Try it:
Skip the pictures, and retype the data below in full, exactly.

Collected data:
*** Begin section ***
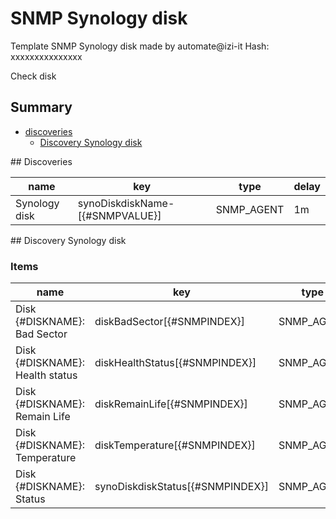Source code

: # SNMP Synology disk
Template SNMP Synology disk  made by automate@izi-it
Hash: xxxxxxxxxxxxxxx

Check disk
## Summary
* [discoveries](#discoveries)
  * [Discovery Synology disk ](#discovery_synology_disk
)
<a name="discoveries" />
## Discoveries

| name | key | type | delay |
| ------------- |------------- |------------- |------------- |
| Synology disk | synoDiskdiskName-[{#SNMPVALUE}] | SNMP_AGENT | 1m |

<a name="discovery_synology_disk" />
## Discovery Synology disk

### Items

| name | key | type |
| ------------- |------------- |------------- |
| Disk {#DISKNAME}: Bad Sector | diskBadSector[{#SNMPINDEX}] | SNMP_AGENT |
| Disk {#DISKNAME}: Health status | diskHealthStatus[{#SNMPINDEX}] | SNMP_AGENT |
| Disk {#DISKNAME}: Remain Life | diskRemainLife[{#SNMPINDEX}] | SNMP_AGENT |
| Disk {#DISKNAME}: Temperature | diskTemperature[{#SNMPINDEX}] | SNMP_AGENT |
| Disk {#DISKNAME}: Status | synoDiskdiskStatus[{#SNMPINDEX}] | SNMP_AGENT |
*** End section ***
Task answer:
Source code

: # SNMP Synology disk
Template SNMP Synology disk  made by automate@izi-it
Hash: xxxxxxxxxxxxxxx

Check disk
## Summary
* [discoveries](#discoveries)
  * [Discovery Synology disk ](#discovery_synology_disk
)
<a name="discoveries" />
## Discoveries

| name | key | type | delay |
| ------------- |------------- |------------- |------------- |
| Synology disk | synoDiskdiskName-[{#SNMPVALUE}] | SNMP_AGENT | 1m |

<a name="discovery_synology_disk" />
## Discovery Synology disk

### Items

| name | key | type |
| ------------- |------------- |------------- |
| Disk {#DISKNAME}: Bad Sector | diskBadSector[{#SNMPINDEX}] | SNMP_AGENT |
| Disk {#DISKNAME}: Health status | diskHealthStatus[{#SNMPINDEX}] | SNMP_AGENT |
| Disk {#DISKNAME}: Remain Life | diskRemainLife[{#SNMPINDEX}] | SNMP_AGENT |
| Disk {#DISKNAME}: Temperature | diskTemperature[{#SNMPINDEX}] | SNMP_AGENT |
| Disk {#DISKNAME}: Status | synoDiskdiskStatus[{#SNMPINDEX}] | SNMP_AGENT |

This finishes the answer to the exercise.